In its annual World Economic Outlook released yesterday, the IMF said that Cambodia was also expected to be the second-fastest growing Asean economy over the same period. Only Laos is forecast to expand more rapidly.
GDP growth in Cambodia is projected to reach 7.7 per cent in 2017.
The only developing Asian economies expected to grow faster are Bhutan (10.7 per cent), Timor-Leste (9.0 per cent, China (8.5 per cent) and Laos (7.8 per cent).
With GDP projected to expand by 6.7 per cent in 2015, Cambodia is similarly positioned against its regional peers with only the same four countries growing faster.
With slower growth of 6.5 per cent expected this year, Cambodia is eclipsed by the same four as well as Papua New Guinea, the Solomon Islands and Sri Lanka.
Despite the high pace of economic expansion over the next five years, the IMF says it expects Cambodia’s inflation to remain low.
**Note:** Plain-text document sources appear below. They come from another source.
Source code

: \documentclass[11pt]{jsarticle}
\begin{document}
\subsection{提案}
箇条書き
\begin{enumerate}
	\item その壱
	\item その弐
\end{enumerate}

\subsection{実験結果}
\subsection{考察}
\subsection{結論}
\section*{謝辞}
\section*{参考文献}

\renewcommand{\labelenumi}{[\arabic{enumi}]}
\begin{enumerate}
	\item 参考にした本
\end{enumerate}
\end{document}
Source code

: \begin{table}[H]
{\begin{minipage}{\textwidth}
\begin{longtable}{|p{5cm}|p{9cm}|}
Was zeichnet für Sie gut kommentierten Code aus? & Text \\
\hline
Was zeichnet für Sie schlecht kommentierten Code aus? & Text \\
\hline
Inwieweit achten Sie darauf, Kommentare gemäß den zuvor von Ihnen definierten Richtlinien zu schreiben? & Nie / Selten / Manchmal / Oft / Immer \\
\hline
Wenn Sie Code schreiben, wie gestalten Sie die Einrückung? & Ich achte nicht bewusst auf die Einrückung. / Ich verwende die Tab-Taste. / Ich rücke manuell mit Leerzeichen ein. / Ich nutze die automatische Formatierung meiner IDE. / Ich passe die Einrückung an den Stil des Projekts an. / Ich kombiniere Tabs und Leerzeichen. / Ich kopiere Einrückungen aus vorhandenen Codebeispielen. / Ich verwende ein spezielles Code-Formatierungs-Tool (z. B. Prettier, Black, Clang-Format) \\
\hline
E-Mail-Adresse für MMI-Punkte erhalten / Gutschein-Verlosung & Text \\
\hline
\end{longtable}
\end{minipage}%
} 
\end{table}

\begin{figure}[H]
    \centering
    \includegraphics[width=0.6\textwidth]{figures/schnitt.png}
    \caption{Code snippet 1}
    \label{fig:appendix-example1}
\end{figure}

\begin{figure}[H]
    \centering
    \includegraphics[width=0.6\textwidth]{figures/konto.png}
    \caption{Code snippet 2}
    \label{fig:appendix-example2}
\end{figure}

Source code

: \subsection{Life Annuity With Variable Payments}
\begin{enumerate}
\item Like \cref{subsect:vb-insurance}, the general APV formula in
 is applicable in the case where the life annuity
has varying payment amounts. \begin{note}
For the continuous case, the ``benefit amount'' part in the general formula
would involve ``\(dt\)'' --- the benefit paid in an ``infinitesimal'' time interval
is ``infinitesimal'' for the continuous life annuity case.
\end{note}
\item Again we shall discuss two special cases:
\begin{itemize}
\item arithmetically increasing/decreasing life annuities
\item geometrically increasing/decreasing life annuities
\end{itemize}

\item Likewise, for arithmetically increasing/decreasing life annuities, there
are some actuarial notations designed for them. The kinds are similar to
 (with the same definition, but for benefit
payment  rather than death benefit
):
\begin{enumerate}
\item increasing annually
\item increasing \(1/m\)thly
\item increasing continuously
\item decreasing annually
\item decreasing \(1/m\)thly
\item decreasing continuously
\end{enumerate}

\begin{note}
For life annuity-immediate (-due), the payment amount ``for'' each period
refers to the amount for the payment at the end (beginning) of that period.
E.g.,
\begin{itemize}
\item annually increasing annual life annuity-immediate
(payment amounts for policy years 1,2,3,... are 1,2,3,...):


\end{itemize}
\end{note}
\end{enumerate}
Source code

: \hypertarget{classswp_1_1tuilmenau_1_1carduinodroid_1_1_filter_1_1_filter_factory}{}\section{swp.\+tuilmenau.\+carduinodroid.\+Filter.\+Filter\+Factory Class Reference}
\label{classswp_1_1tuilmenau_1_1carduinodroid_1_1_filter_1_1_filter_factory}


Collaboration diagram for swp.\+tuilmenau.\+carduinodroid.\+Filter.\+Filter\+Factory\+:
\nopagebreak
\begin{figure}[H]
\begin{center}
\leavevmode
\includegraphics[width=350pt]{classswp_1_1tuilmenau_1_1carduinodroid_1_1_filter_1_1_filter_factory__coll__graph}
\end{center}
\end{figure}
Increases in consumer prices are forecast to be less than 5.0 per cent in 2012, 2015 and 2017.
The outlook, released in Tokyo where the annual meetings of the IMF and World Bank are taking place this week, came only four days after an IMF mission completed a 10-day visit to Cambodia.
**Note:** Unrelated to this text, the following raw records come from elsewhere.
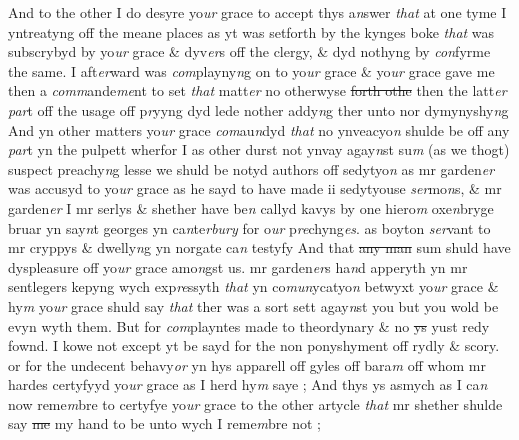 \documentclass[12pt, a4paper]{book}
\begin{document}
            		
		\ifthenelse{\isodd{\thepage}}
		{\reversemarginpar}
		{\normalmarginpar}
		And to the other I do desyre yo\textit{ur} grace to accept thys a\textit{n}swer \textit{that} at one tyme
I yntreatyng off the meane places 
			as yt was setforth by the kynges boke \textit{that} was
subscrybyd by yo\textit{ur} grace \& dyv\textit{er}s off the clergy, \& dyd nothyng by \textit{con}fyrme the
same. I aft\textit{er}ward was \textit{com}playny\textit{n}g on to yo\textit{ur} grace \& yo\textit{ur} grace gave me then
a \textit{comm}ande\textit{me}nt to set \textit{that} matt\textit{er} no otherwyse \sout{forth othe} then the latt\textit{er}
               \textit{par}t off the usage
off p\textit{r}yyng dyd lede nother addy\textit{n}g ther unto nor dymynyshy\textit{n}g And yn other
matters yo\textit{ur} grace \textit{com}au\textit{n}dyd \textit{that} no ynveacyo\textit{n} shulde be off any \textit{par}t yn the pulpett
wherfor I as other durst not ynvay agay\textit{n}st su\textit{m} (as we thogt) suspect preachy\textit{n}g
lesse we shuld be notyd authors off sedytyo\textit{n} as mr garden\textit{er} was accusyd to yo\textit{ur} grace
as he sayd to have made ii sedytyouse \textit{ser}mo\textit{n}s, \& mr garden\textit{er} I mr serlys \& shether
have be\textit{n} callyd kavys by one hiero\textit{m} oxe\textit{n}bryge bruar yn say\textit{n}t georges yn ca\textit{n}te\textit{rbury}
for o\textit{ur} p\textit{re}chyng\textit{es}. as boyton \textit{ser}vant to mr cryppys \& dwelly\textit{n}g yn norgate ca\textit{n} testyfy
And that \sout{any man}
               sum 
			shuld have dyspleasure off yo\textit{ur} grace amo\textit{n}gst us. mr garden\textit{er}s ha\textit{n}d
apperyth yn mr sentlegers kepyng wych exp\textit{re}ssyth \textit{that} yn co\textit{mun}ycatyo\textit{n} betwyxt yo\textit{ur} grace
\& hy\textit{m} yo\textit{ur} grace shuld say \textit{that} ther was a sort sett agay\textit{n}st you but you wold
be evyn wyth them. But for \textit{com}playntes made to theordynary \& no \sout{ys} yust redy
fownd. I kowe not except yt be sayd for the non ponyshyment off rydly
\& scory. or for the undecent behavy\textit{or} yn hys apparell off gyles off bara\textit{m
}off whom mr hardes certyfyyd yo\textit{ur} grace as I herd hy\textit{m} saye ; And thys ys
asmych as I ca\textit{n} now reme\textit{m}bre to certyfye yo\textit{ur} grace to the other artycle \textit{that} mr 
shether shulde say \sout{me }my hand to be unto wych I reme\textit{m}bre not ;
\end{document}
An IMF statement released after the visit noted that “resilient exports, robust tourism, and a strong real estate recovery continue to support Cambodia’s economy despite the global slowdown.”
Over the medium term, Cambodia’s growth rate could reach about 7.5 per cent “provided there is continued improvement in the business climate, infrastructure, and public service delivery,” the statement said.
Despite the favourable growth outlook and recent export performance, “spillover risks from the still uncertain global recovery remain considerable,” it warned.
“Potential downside risks in Cambodia could be a complicating factor, stemming mainly from potential labour market instabilities, extreme weather conditions, and rapid credit expansion affecting banks’ health.”
At more than 30 per cent so far this year, the IMF noted that private sector credit growth was among the highest in Asia and being fuelled by easy domestic and global financial conditions as well as banks eager to lend.
The report also noted improvements in the power sector and rural infrastructure along with increasingly diversified foreign direct investment amid positive spillovers from Asia’s rebalancing. These “could provide a stronger-than-expected boost to Cambodia’s growth,” it said.